Odpocząłem. Wracam, patrzę - nowości nie ruszone. Hm... Pozytyw jest taki, że nikt mi się w robotę nie wpiernicza? Nie wiem, zostawiam to jak jest, bez drążenia tematu. Tak więc wróciłem, przejrzałem, pododawałem:
- Crossroads: Lucky Edition (PC), (Macintosh) - karty na stół, byle losowo i z elementami RPG. Przypomina lekko mechaniką odkrywania kart zwiedzanie podziemi w Dungelot, kiedyś przeze mnie recenzowanej.
- Nelke & the Legendary Alchemists ~Ateliers of the New World (PC) - kolejne przygody uroczych alchemiczek w tej znanej serii gier. Dlaczego te japońskie produkcje muszą być takie drogie?
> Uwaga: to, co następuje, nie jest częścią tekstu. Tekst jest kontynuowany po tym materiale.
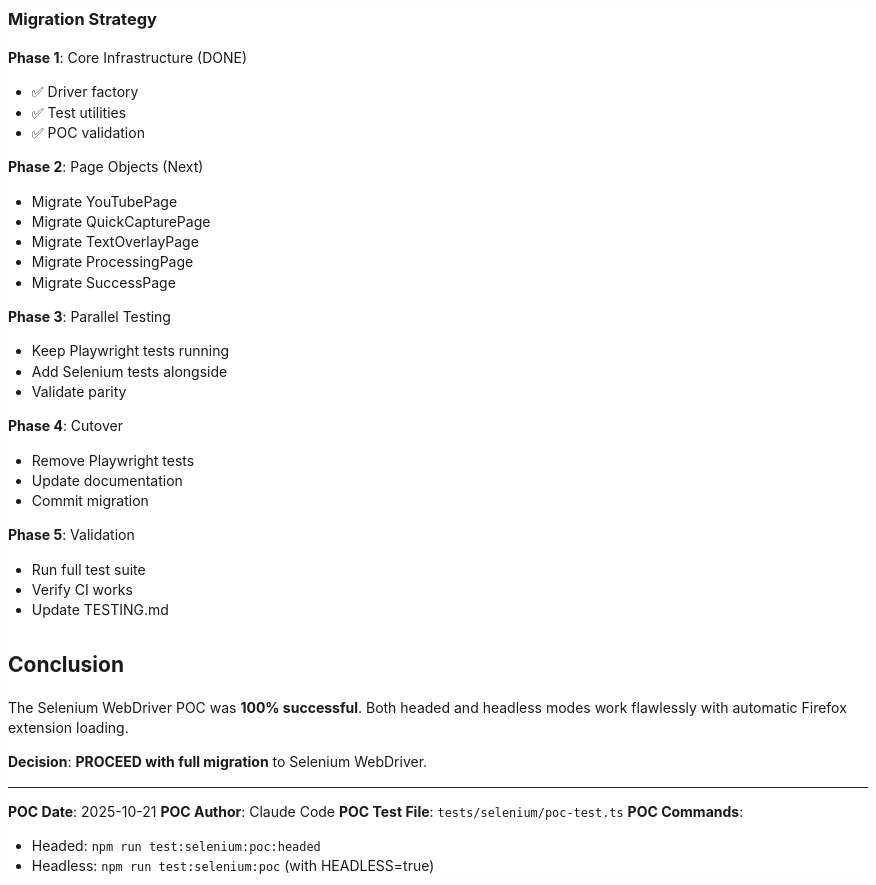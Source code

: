 ### Migration Strategy

**Phase 1**: Core Infrastructure (DONE)
- ✅ Driver factory
- ✅ Test utilities
- ✅ POC validation

**Phase 2**: Page Objects (Next)
- Migrate YouTubePage
- Migrate QuickCapturePage
- Migrate TextOverlayPage
- Migrate ProcessingPage
- Migrate SuccessPage

**Phase 3**: Parallel Testing
- Keep Playwright tests running
- Add Selenium tests alongside
- Validate parity

**Phase 4**: Cutover
- Remove Playwright tests
- Update documentation
- Commit migration

**Phase 5**: Validation
- Run full test suite
- Verify CI works
- Update TESTING.md

## Conclusion

The Selenium WebDriver POC was **100% successful**. Both headed and headless modes work flawlessly with automatic Firefox extension loading.

**Decision**: **PROCEED with full migration** to Selenium WebDriver.

---

**POC Date**: 2025-10-21
**POC Author**: Claude Code
**POC Test File**: `tests/selenium/poc-test.ts`
**POC Commands**:
- Headed: `npm run test:selenium:poc:headed`
- Headless: `npm run test:selenium:poc` (with HEADLESS=true)
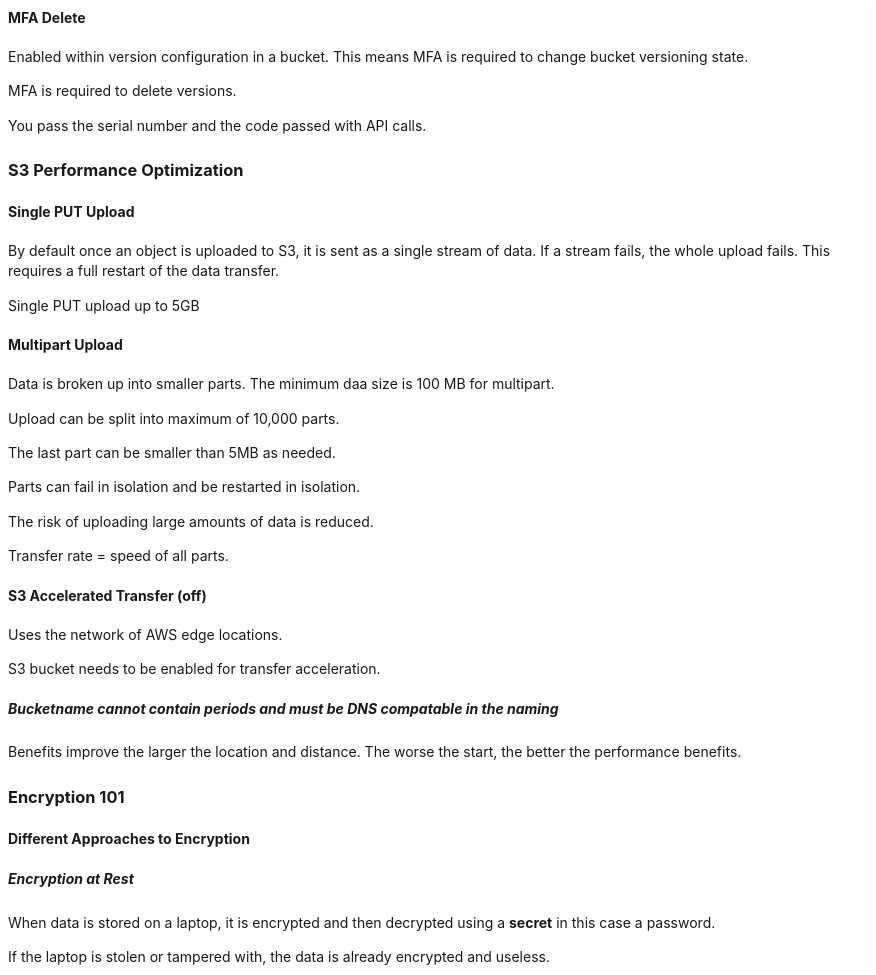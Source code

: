 #### MFA Delete

Enabled within version configuration in a bucket. This means MFA is required
to change bucket versioning state.

MFA is required to delete versions.

You pass the serial number and the code passed with API calls.

### S3 Performance Optimization

#### Single PUT Upload

By default once an object is uploaded to S3, it is sent as a single stream
of data. If a stream fails, the whole upload fails. This requires a full
restart of the data transfer.

Single PUT upload up to 5GB

#### Multipart Upload

Data is broken up into smaller parts.
The minimum daa size is 100 MB for multipart.

Upload can be split into maximum of 10,000 parts.

The last part can be smaller than 5MB as needed.

Parts can fail in isolation and be restarted in isolation.

The risk of uploading large amounts of data is reduced.

Transfer rate = speed of all parts.

#### S3 Accelerated Transfer (off)

Uses the network of AWS edge locations.

S3 bucket needs to be enabled for transfer acceleration.

##### Bucketname cannot contain periods and must be DNS compatable in the naming

Benefits improve the larger the location and distance. The worse the start, the
better the performance benefits.

### Encryption 101

#### Different Approaches to Encryption

##### Encryption at Rest

When data is stored on a laptop, it is encrypted and then decrypted using
a **secret** in this case a password.

If the laptop is stolen or tampered with, the data is already encrypted and
useless.
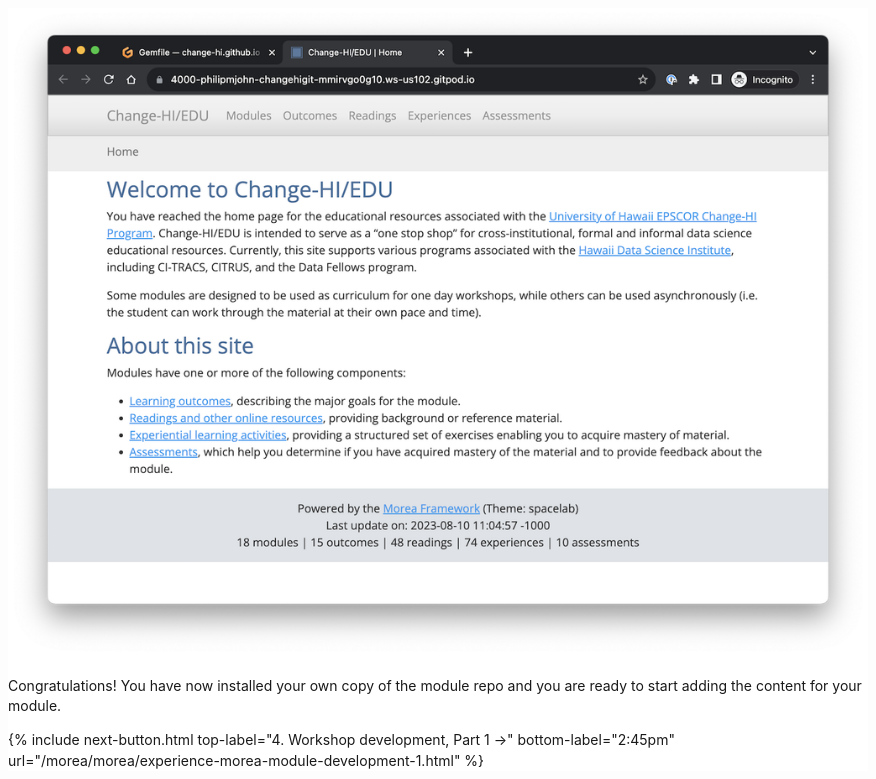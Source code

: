 <img src="./fig/gitpod-11.png" width="100%">

Congratulations!  You have now installed your own copy of the module repo and you are ready to start adding the content for your module.

{% include next-button.html
top-label="4. Workshop development, Part 1 ->"
bottom-label="2:45pm"
url="/morea/morea/experience-morea-module-development-1.html" %}
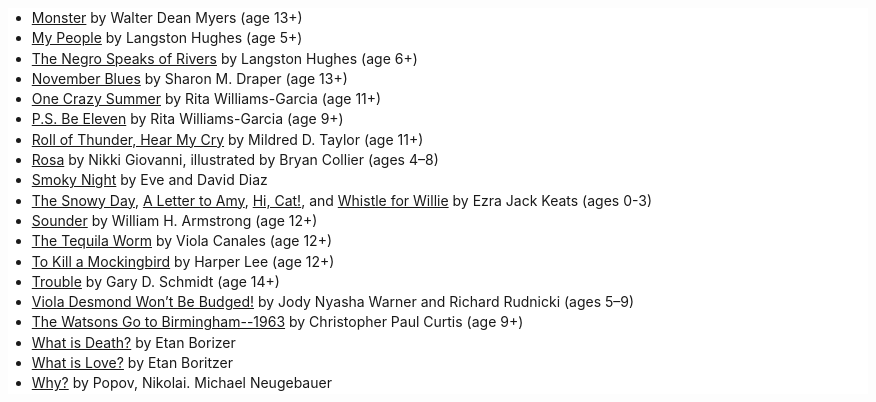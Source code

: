 - [Monster](https://openlibrary.org/works/OL98288W/Monster) by Walter Dean Myers (age 13+)
- [My People](https://openlibrary.org/works/OL15002959W/My_People) by Langston Hughes (age 5+)
- [The Negro Speaks of Rivers](https://openlibrary.org/works/OL16174037W/The_Negro_speaks_of_rivers) by Langston Hughes (age 6+)
- [November Blues](https://openlibrary.org/works/OL12488W/November_Blues) by Sharon M. Draper (age 13+)
- [One Crazy Summer](https://openlibrary.org/works/OL1996808W/One_crazy_summer) by Rita Williams-Garcia (age 11+)
- [P.S. Be Eleven](https://openlibrary.org/works/OL17370544W/P._S._Be_Eleven) by Rita Williams-Garcia (age 9+)
- [Roll of Thunder, Hear My Cry](https://openlibrary.org/works/OL40867W/Roll_of_thunder_hear_my_cry) by Mildred D. Taylor (age 11+)
- [Rosa](https://openlibrary.org/works/OL2001562W/Rosa) by Nikki Giovanni, illustrated by Bryan Collier (ages 4–8)
- [Smoky Night](https://openlibrary.org/works/OL97618W/Smoky_Night) by Eve and David Diaz
- [The Snowy Day](https://openlibrary.org/books/OL23244713M/The_snowy_day), [A Letter to Amy](https://openlibrary.org/works/OL831000W/A_letter_to_Amy), [Hi, Cat!](https://openlibrary.org/works/OL831060W/Hi_cat!), and [Whistle for Willie](https://openlibrary.org/books/OL4904349M/Whistle_for_Willie) by Ezra Jack Keats (ages 0-3)
- [Sounder](https://openlibrary.org/works/OL3269317W/Sounder) by William H. Armstrong (age 12+)
- [The Tequila Worm](https://openlibrary.org/works/OL15840361W/The_tequila_worm) by Viola Canales (age 12+)
- [To Kill a Mockingbird](https://openlibrary.org/works/OL3140834W/To_Kill_a_Mockingbird) by Harper Lee (age 12+)
- [Trouble](https://openlibrary.org/works/OL1922918W/Trouble) by Gary D. Schmidt (age 14+)
- [Viola Desmond Won’t Be Budged!](https://openlibrary.org/works/OL9582417W/Viola_Desmond_Won't_Be_Budged) by Jody Nyasha Warner and Richard Rudnicki (ages 5–9)
- [The Watsons Go to Birmingham--1963](https://openlibrary.org/works/OL115601W/The_Watsons_go_to_Birmingham--1963) by Christopher Paul Curtis (age 9+)
- [What is Death?](https://openlibrary.org/works/OL3977113W/What_Is_Death) by Etan Borizer
- [What is Love?](https://openlibrary.org/works/OL3977108W/What_is_love) by Etan Boritzer
- [Why?](https://openlibrary.org/works/OL1824837W/Why) by Popov, Nikolai. Michael Neugebauer
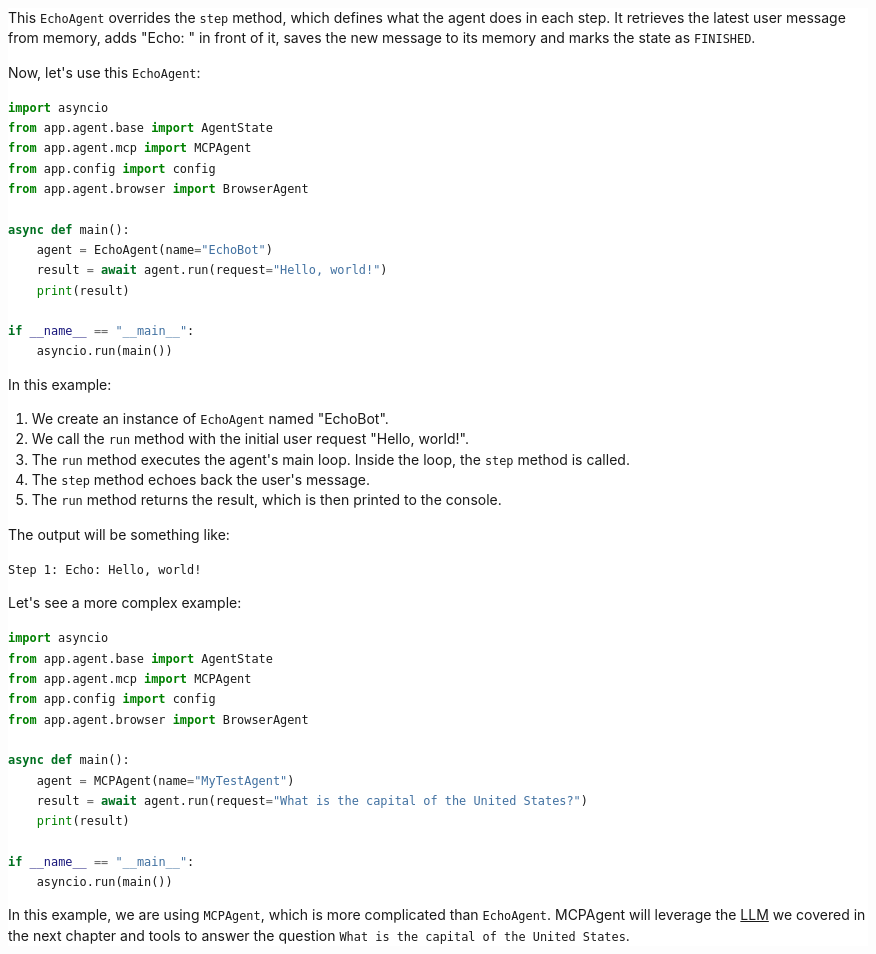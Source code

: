 This `EchoAgent` overrides the `step` method, which defines what the agent does in each step. It retrieves the latest user message from memory, adds "Echo: " in front of it, saves the new message to its memory and marks the state as `FINISHED`.

Now, let's use this `EchoAgent`:

```python
import asyncio
from app.agent.base import AgentState
from app.agent.mcp import MCPAgent
from app.config import config
from app.agent.browser import BrowserAgent

async def main():
    agent = EchoAgent(name="EchoBot")
    result = await agent.run(request="Hello, world!")
    print(result)

if __name__ == "__main__":
    asyncio.run(main())
```

In this example:

1.  We create an instance of `EchoAgent` named "EchoBot".
2.  We call the `run` method with the initial user request "Hello, world!".
3.  The `run` method executes the agent's main loop. Inside the loop, the `step` method is called.
4.  The `step` method echoes back the user's message.
5.  The `run` method returns the result, which is then printed to the console.

The output will be something like:

```
Step 1: Echo: Hello, world!
```

Let's see a more complex example:

```python
import asyncio
from app.agent.base import AgentState
from app.agent.mcp import MCPAgent
from app.config import config
from app.agent.browser import BrowserAgent

async def main():
    agent = MCPAgent(name="MyTestAgent")
    result = await agent.run(request="What is the capital of the United States?")
    print(result)

if __name__ == "__main__":
    asyncio.run(main())
```

In this example, we are using `MCPAgent`, which is more complicated than `EchoAgent`. MCPAgent will leverage the [LLM](03_llm.md) we covered in the next chapter and tools to answer the question `What is the capital of the United States`.
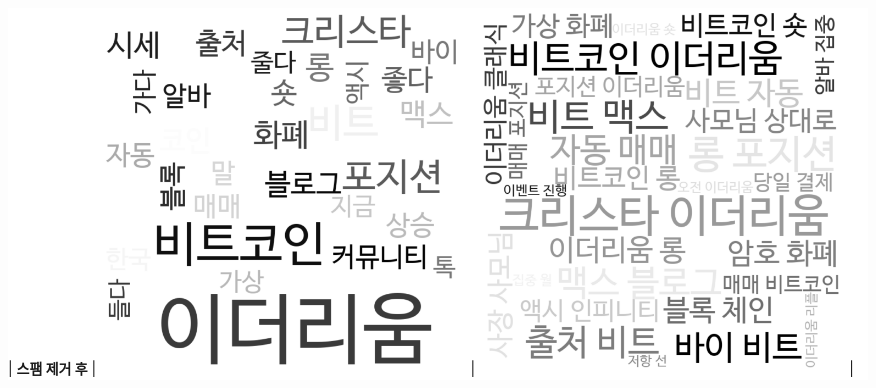 | **스팸 제거 후** |   <img src="fig/wc_ethereum.png" style="zoom: 55%;" />    |   <img src="fig/wc_ethereum_co.png" style="zoom: 55%;" />    |
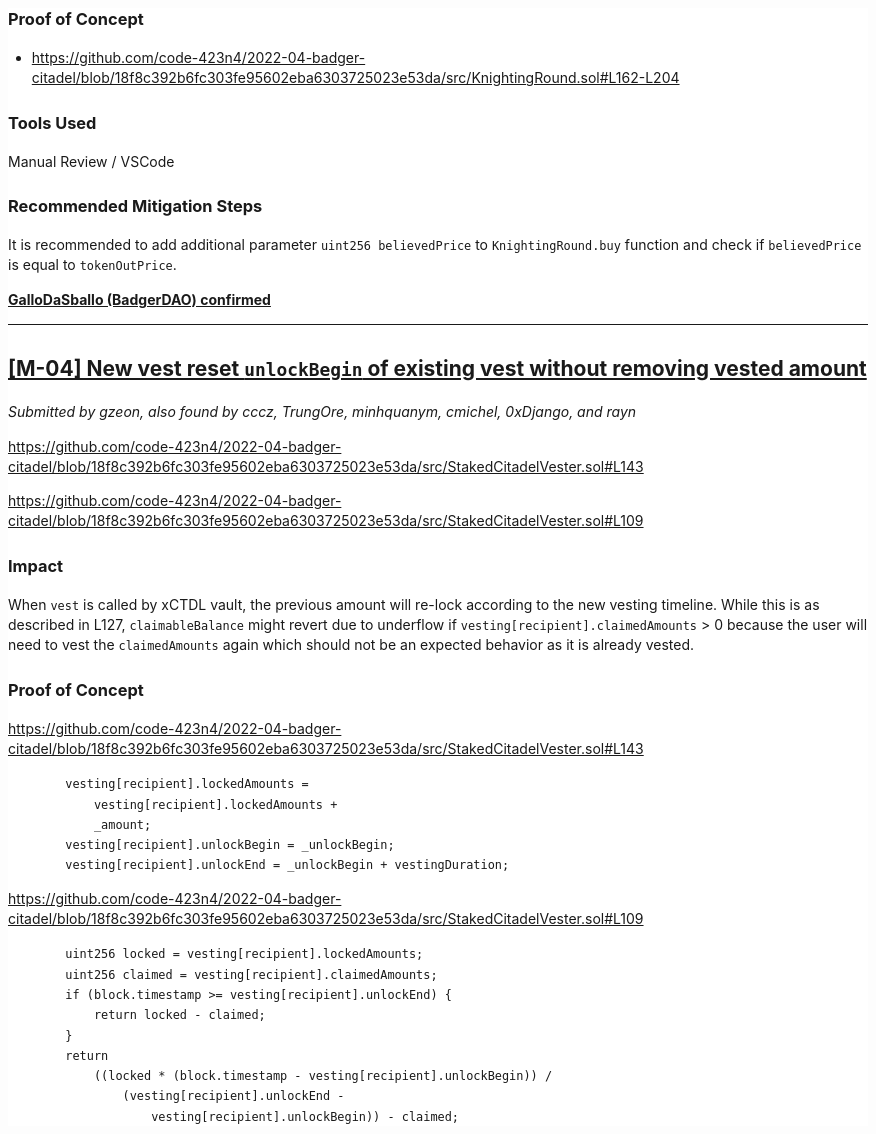 ### Proof of Concept

*   <https://github.com/code-423n4/2022-04-badger-citadel/blob/18f8c392b6fc303fe95602eba6303725023e53da/src/KnightingRound.sol#L162-L204>

### Tools Used

Manual Review / VSCode

### Recommended Mitigation Steps

It is recommended to add additional parameter `uint256 believedPrice` to `KnightingRound.buy` function and check if `believedPrice` is equal to `tokenOutPrice`.

**[GalloDaSballo (BadgerDAO) confirmed](https://github.com/code-423n4/2022-04-badger-citadel-findings/issues/73)** 


***

## [[M-04] New vest reset `unlockBegin` of existing vest without removing vested amount](https://github.com/code-423n4/2022-04-badger-citadel-findings/issues/158)
_Submitted by gzeon, also found by cccz, TrungOre, minhquanym, cmichel, 0xDjango, and rayn_

<https://github.com/code-423n4/2022-04-badger-citadel/blob/18f8c392b6fc303fe95602eba6303725023e53da/src/StakedCitadelVester.sol#L143>

<https://github.com/code-423n4/2022-04-badger-citadel/blob/18f8c392b6fc303fe95602eba6303725023e53da/src/StakedCitadelVester.sol#L109>

### Impact

When `vest` is called by xCTDL vault, the previous amount will re-lock according to the new vesting timeline. While this is as described in L127, `claimableBalance` might revert due to underflow if `vesting[recipient].claimedAmounts` > 0 because the user will need to vest the `claimedAmounts` again which should not be an expected behavior as it is already vested.

### Proof of Concept

<https://github.com/code-423n4/2022-04-badger-citadel/blob/18f8c392b6fc303fe95602eba6303725023e53da/src/StakedCitadelVester.sol#L143>

            vesting[recipient].lockedAmounts =
                vesting[recipient].lockedAmounts +
                _amount;
            vesting[recipient].unlockBegin = _unlockBegin;
            vesting[recipient].unlockEnd = _unlockBegin + vestingDuration;

<https://github.com/code-423n4/2022-04-badger-citadel/blob/18f8c392b6fc303fe95602eba6303725023e53da/src/StakedCitadelVester.sol#L109>

            uint256 locked = vesting[recipient].lockedAmounts;
            uint256 claimed = vesting[recipient].claimedAmounts;
            if (block.timestamp >= vesting[recipient].unlockEnd) {
                return locked - claimed;
            }
            return
                ((locked * (block.timestamp - vesting[recipient].unlockBegin)) /
                    (vesting[recipient].unlockEnd -
                        vesting[recipient].unlockBegin)) - claimed;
- Grimshade (PC) - taktyczne RPG o wojnie, wyborach i z możliwością przyłączenia do drużyny ogromnego borsuka strzelającego z garłacza.
- 1vs1: Battle Royale for the throne (PC) - rpgmakerowate o bliźniętach przechodzących test w podziemiach mający wyłonić prawowitego następcę tronu. To "Battle Royale" w tytule ma ściągnąć potencjalną klientelę?
- Slave RPG (PC), (Macintosh) - dystopijne RPG pełne tekstu i znaków ASCII jako grafiki. Mamy dług i dążymy do jego spłacenia: plądrując ruiny, walcząc na arenach czy pracując.
- The Last Sigil (PC) - roguelite gdzie jako bohater przemierzamy podziemia, rozwijamy się i bogacimy aby zamknąć ostatnią Pieczęć i wypędzić armię Zła ze świata. Jak na grę akcji prezentuje się ciut ślamazarnie.
- Spoxel (PC), (Macintosh) - przypomina Terrarię, można personalizować ekwipunek i zaklęcia co owocuje hecami typu: uderzanie przeciwników rekinem czy strzelaniem płonącymi kurczakami.